**Brief**
Set down each line of the data exactly, but not the pictures.

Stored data
******************************

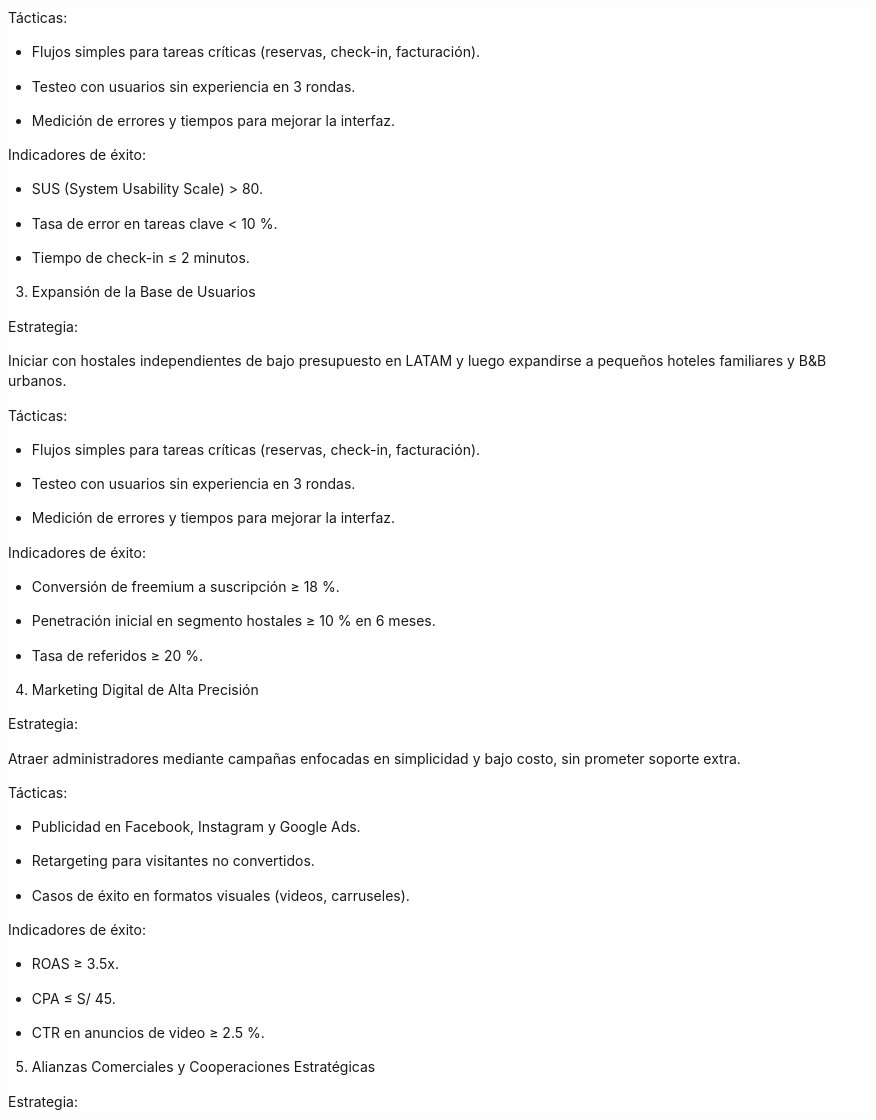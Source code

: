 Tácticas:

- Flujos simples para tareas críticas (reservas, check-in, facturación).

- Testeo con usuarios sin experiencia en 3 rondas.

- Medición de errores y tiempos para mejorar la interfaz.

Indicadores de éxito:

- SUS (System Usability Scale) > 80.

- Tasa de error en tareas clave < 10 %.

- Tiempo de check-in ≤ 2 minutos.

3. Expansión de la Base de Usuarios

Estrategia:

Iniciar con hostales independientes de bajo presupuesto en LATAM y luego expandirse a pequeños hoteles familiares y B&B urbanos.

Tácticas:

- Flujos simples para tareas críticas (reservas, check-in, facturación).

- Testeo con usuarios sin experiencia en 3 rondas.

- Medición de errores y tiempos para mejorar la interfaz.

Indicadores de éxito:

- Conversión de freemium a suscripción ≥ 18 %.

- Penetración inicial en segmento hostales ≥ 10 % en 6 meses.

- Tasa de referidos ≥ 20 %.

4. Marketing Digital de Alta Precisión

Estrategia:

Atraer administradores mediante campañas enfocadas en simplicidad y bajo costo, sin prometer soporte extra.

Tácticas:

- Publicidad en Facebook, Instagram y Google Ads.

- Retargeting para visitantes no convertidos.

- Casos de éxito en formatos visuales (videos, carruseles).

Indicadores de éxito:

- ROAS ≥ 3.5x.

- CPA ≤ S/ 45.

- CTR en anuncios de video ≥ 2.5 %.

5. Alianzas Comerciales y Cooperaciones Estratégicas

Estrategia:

******************************

**Finished task**
Source code

: Tácticas:

- Flujos simples para tareas críticas (reservas, check-in, facturación).

- Testeo con usuarios sin experiencia en 3 rondas.

- Medición de errores y tiempos para mejorar la interfaz.

Indicadores de éxito:

- SUS (System Usability Scale) > 80.

- Tasa de error en tareas clave < 10 %.

- Tiempo de check-in ≤ 2 minutos.

3. Expansión de la Base de Usuarios

Estrategia:

Iniciar con hostales independientes de bajo presupuesto en LATAM y luego expandirse a pequeños hoteles familiares y B&B urbanos.

Tácticas:

- Flujos simples para tareas críticas (reservas, check-in, facturación).

- Testeo con usuarios sin experiencia en 3 rondas.

- Medición de errores y tiempos para mejorar la interfaz.

Indicadores de éxito:

- Conversión de freemium a suscripción ≥ 18 %.

- Penetración inicial en segmento hostales ≥ 10 % en 6 meses.

- Tasa de referidos ≥ 20 %.

4. Marketing Digital de Alta Precisión

Estrategia:

Atraer administradores mediante campañas enfocadas en simplicidad y bajo costo, sin prometer soporte extra.

Tácticas:

- Publicidad en Facebook, Instagram y Google Ads.

- Retargeting para visitantes no convertidos.

- Casos de éxito en formatos visuales (videos, carruseles).

Indicadores de éxito:

- ROAS ≥ 3.5x.

- CPA ≤ S/ 45.

- CTR en anuncios de video ≥ 2.5 %.

5. Alianzas Comerciales y Cooperaciones Estratégicas

Estrategia:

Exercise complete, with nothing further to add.